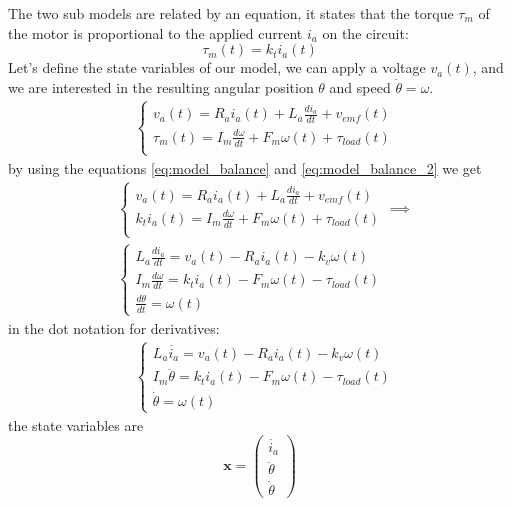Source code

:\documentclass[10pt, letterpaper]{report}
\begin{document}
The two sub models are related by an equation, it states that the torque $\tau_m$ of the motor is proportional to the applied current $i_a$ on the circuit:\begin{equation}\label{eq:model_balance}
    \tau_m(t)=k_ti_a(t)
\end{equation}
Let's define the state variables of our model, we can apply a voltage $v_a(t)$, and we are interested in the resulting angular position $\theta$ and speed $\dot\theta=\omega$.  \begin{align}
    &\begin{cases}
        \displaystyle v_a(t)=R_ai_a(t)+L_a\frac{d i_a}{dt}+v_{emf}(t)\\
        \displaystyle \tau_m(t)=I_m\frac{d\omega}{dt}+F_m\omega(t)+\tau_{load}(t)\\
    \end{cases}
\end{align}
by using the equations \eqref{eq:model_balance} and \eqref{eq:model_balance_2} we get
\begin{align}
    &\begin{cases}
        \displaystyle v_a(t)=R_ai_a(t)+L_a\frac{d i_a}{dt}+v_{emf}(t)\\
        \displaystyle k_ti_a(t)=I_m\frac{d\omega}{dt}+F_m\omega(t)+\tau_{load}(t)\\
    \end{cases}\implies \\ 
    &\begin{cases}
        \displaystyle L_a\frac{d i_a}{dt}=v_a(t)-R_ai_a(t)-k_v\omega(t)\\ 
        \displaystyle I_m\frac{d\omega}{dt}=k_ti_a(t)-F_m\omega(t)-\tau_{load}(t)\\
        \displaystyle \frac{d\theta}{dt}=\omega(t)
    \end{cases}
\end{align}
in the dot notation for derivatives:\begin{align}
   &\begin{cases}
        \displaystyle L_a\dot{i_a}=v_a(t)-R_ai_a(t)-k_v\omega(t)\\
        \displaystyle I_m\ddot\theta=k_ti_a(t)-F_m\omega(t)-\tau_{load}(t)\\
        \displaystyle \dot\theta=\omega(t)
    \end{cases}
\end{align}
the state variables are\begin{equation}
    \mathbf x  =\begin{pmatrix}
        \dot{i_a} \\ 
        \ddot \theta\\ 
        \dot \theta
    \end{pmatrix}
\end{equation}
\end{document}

## [Work to be completed]
With no other words, state how many lines above hold the word "frac".

## [Task result]
7